Data records:
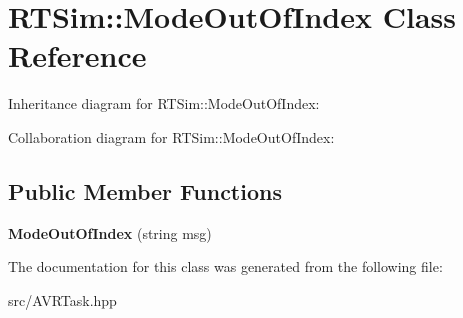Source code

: \hypertarget{classRTSim_1_1ModeOutOfIndex}{}\section{R\+T\+Sim\+:\+:Mode\+Out\+Of\+Index Class Reference}
\label{classRTSim_1_1ModeOutOfIndex}


Inheritance diagram for R\+T\+Sim\+:\+:Mode\+Out\+Of\+Index\+:


Collaboration diagram for R\+T\+Sim\+:\+:Mode\+Out\+Of\+Index\+:
\subsection*{Public Member Functions}
\begin{DoxyCompactItemize}
\item 
{\bfseries Mode\+Out\+Of\+Index} (string msg)\hypertarget{classRTSim_1_1ModeOutOfIndex_a8ba1ef4dd7673db80cd37b0264435439}{}\label{classRTSim_1_1ModeOutOfIndex_a8ba1ef4dd7673db80cd37b0264435439}

\end{DoxyCompactItemize}


The documentation for this class was generated from the following file\+:\begin{DoxyCompactItemize}
\item 
src/A\+V\+R\+Task.\+hpp\end{DoxyCompactItemize}
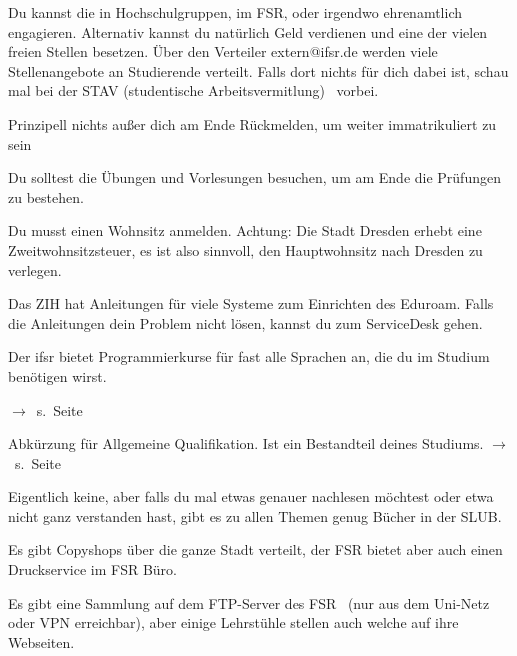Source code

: Du kannst die in Hochschulgruppen, im FSR, oder irgendwo ehrenamtlich engagieren. Alternativ kannst du natürlich Geld verdienen und eine der vielen freien Stellen besetzen. Über den Verteiler extern@ifsr.de werden viele Stellenangebote an Studierende verteilt. Falls dort nichts für dich dabei ist, schau mal bei der STAV (studentische Arbeitsvermitlung)~ vorbei.

Prinzipell nichts außer dich am Ende Rückmelden, um weiter immatrikuliert zu sein

Du solltest die Übungen und Vorlesungen besuchen, um am Ende die Prüfungen zu bestehen.

Du musst einen Wohnsitz anmelden. Achtung: Die Stadt Dresden erhebt eine Zweitwohnsitzsteuer, es ist also sinnvoll, den Hauptwohnsitz nach Dresden zu verlegen.

Das ZIH hat Anleitungen für viele Systeme zum Einrichten des Eduroam. Falls die Anleitungen dein Problem nicht lösen, kannst du zum ServiceDesk gehen.

Der ifsr bietet Programmierkurse für fast alle Sprachen an, die du im Studium benötigen wirst. 

\label{minisec:faq}
$\rightarrow$~s.~Seite~\pageref{minisec:faq}

Abkürzung für Allgemeine Qualifikation. Ist ein Bestandteil deines Studiums. $\rightarrow$~s.~Seite~\pageref{lec:aqua}

Eigentlich keine, aber falls du mal etwas genauer nachlesen möchtest oder etwa nicht ganz verstanden hast, gibt es zu allen Themen genug Bücher in der SLUB.

Es gibt Copyshops über die ganze Stadt verteilt, der FSR bietet aber auch einen Druckservice im FSR Büro.

Es gibt eine Sammlung auf dem FTP-Server des FSR~ (nur aus dem Uni-Netz oder VPN erreichbar), aber einige Lehrstühle stellen auch welche auf ihre Webseiten.
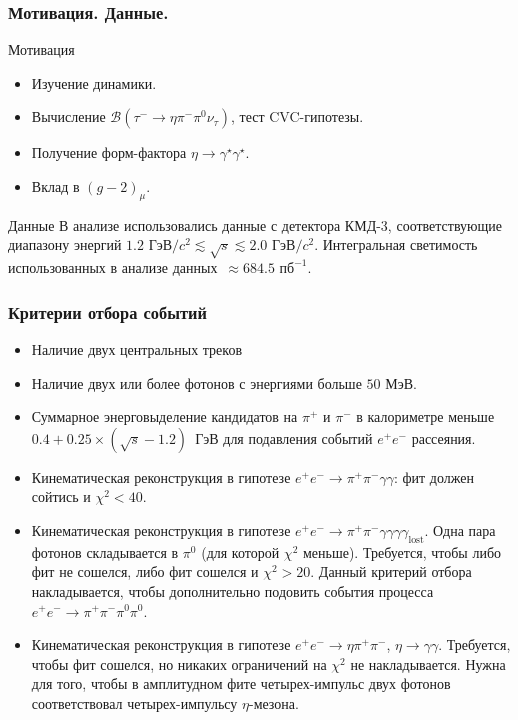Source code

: \documentclass{beamer}
\begin{document}
\begin{frame}
  \frametitle{Мотивация. Данные.}
  \begin{block}{Мотивация}
  \begin{itemize}
  \item Изучение динамики.
  \item Вычисление $\mathcal{B}(\tau^-\to\eta\pi^-\pi^0\nu_{\tau})$, тест CVC-гипотезы.
  \item Получение форм-фактора $\eta\to\gamma^{\star}\gamma^{\star}$.
  \item Вклад в $(g-2)_{\mu}$.
  \end{itemize}
\end{block}
\begin{block}{Данные}
  В анализе использовались данные с детектора КМД-3, соответствующие диапазону
  энергий $1.2\text{ ГэВ}/c^2\lesssim\sqrt{s}\lesssim{2.0}\text{ ГэВ}/c^2$. Интегральная светимость
  использованных в анализе данных~$\approx{684.5}\text{ пб}^{-1}$.
\end{block}
\end{frame}

\begin{frame}
  \frametitle{Критерии отбора событий}
  \scriptsize
  \begin{itemize}
    \item Наличие двух центральных треков
    \item Наличие двух или более фотонов с энергиями больше $50\text{ МэВ}$.
    \item Суммарное энерговыделение кандидатов на $\pi^+$ и $\pi^-$ в калориметре меньше
      $0.4 + 0.25\times(\sqrt{s} - 1.2)$~ГэВ для подавления событий $e^+e^-$ рассеяния.
    \item Кинематическая реконструкция
      в гипотезе $e^+e^-\rightarrow\pi^+\pi^-\gamma\gamma$: фит должен сойтись
      и $\chi^2<40$.
    \item Кинематическая реконструкция в гипотезе $e^+e^-\rightarrow\pi^+\pi^-\gamma\gamma\gamma\gamma_{\text{lost}}$. Одна
      пара фотонов складывается в $\pi^0$ (для которой $\chi^2$ меньше). Требуется, чтобы
      либо фит не сошелся, либо фит сошелся и $\chi^2>20$. Данный критерий отбора
      накладывается, чтобы дополнительно подовить события процесса $e^+e^-\to\pi^+\pi^-\pi^0\pi^0$.
    \item Кинематическая реконструкция в гипотезе $e^+e^-\rightarrow\eta\pi^+\pi^-$, $\eta\rightarrow\gamma\gamma$. Требуется,
      чтобы фит сошелся, но никаких ограничений на $\chi^2$ не накладывается. Нужна
      для того, чтобы в амплитудном фите четырех-импульс двух фотонов
      соответствовал четырех-импульсу $\eta$-мезона.
    \end{itemize}
  \end{frame}
\end{document}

Work task: Going through the entries above, show each line that contains "чтобы".

Answer space:
      пара фотонов складывается в $\pi^0$ (для которой $\chi^2$ меньше). Требуется, чтобы
      накладывается, чтобы дополнительно подовить события процесса $e^+e^-\to\pi^+\pi^-\pi^0\pi^0$.
      чтобы фит сошелся, но никаких ограничений на $\chi^2$ не накладывается. Нужна
      для того, чтобы в амплитудном фите четырех-импульс двух фотонов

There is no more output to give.